THE INPUT:
==========

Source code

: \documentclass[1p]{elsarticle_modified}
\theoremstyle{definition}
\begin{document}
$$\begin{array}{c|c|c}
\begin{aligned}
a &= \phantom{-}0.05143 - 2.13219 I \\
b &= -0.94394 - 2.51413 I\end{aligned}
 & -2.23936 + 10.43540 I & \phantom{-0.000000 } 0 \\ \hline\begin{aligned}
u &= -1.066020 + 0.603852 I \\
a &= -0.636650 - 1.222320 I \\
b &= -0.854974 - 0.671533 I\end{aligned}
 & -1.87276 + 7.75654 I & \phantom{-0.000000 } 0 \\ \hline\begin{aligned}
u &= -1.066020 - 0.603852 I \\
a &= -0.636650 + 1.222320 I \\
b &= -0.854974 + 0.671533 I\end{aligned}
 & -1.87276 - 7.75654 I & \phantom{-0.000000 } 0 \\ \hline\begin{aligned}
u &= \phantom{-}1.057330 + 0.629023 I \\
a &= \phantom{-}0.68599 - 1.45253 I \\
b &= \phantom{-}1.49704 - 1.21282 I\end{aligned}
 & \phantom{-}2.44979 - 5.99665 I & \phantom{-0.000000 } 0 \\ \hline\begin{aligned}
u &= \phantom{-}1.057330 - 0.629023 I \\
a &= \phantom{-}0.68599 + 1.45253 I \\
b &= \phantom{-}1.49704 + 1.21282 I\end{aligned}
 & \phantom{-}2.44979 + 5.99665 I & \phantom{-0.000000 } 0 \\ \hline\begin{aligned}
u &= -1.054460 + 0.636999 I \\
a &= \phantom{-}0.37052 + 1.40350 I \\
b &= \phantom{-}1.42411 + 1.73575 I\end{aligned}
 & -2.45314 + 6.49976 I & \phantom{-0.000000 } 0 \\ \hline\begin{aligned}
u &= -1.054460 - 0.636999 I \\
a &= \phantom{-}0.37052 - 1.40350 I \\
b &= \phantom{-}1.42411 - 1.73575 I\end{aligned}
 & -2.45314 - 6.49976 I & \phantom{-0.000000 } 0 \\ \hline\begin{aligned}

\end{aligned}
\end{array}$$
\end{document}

==========

WHAT TO PRODUCE: Using the data above, transcribe the lines that run from the line with "a &= -0.636650 + 1.222320 I \\" to the line with "-2.45314 - 6.49976", both ends kept, and output nothing else.

PROBLEM SOLUTION:
a &= -0.636650 + 1.222320 I \\
b &= -0.854974 + 0.671533 I\end{aligned}
 & -1.87276 - 7.75654 I & \phantom{-0.000000 } 0 \\ \hline\begin{aligned}
u &= \phantom{-}1.057330 + 0.629023 I \\
a &= \phantom{-}0.68599 - 1.45253 I \\
b &= \phantom{-}1.49704 - 1.21282 I\end{aligned}
 & \phantom{-}2.44979 - 5.99665 I & \phantom{-0.000000 } 0 \\ \hline\begin{aligned}
u &= \phantom{-}1.057330 - 0.629023 I \\
a &= \phantom{-}0.68599 + 1.45253 I \\
b &= \phantom{-}1.49704 + 1.21282 I\end{aligned}
 & \phantom{-}2.44979 + 5.99665 I & \phantom{-0.000000 } 0 \\ \hline\begin{aligned}
u &= -1.054460 + 0.636999 I \\
a &= \phantom{-}0.37052 + 1.40350 I \\
b &= \phantom{-}1.42411 + 1.73575 I\end{aligned}
 & -2.45314 + 6.49976 I & \phantom{-0.000000 } 0 \\ \hline\begin{aligned}
u &= -1.054460 - 0.636999 I \\
a &= \phantom{-}0.37052 - 1.40350 I \\
b &= \phantom{-}1.42411 - 1.73575 I\end{aligned}
 & -2.45314 - 6.49976 I & \phantom{-0.000000 } 0 \\ \hline\begin{aligned}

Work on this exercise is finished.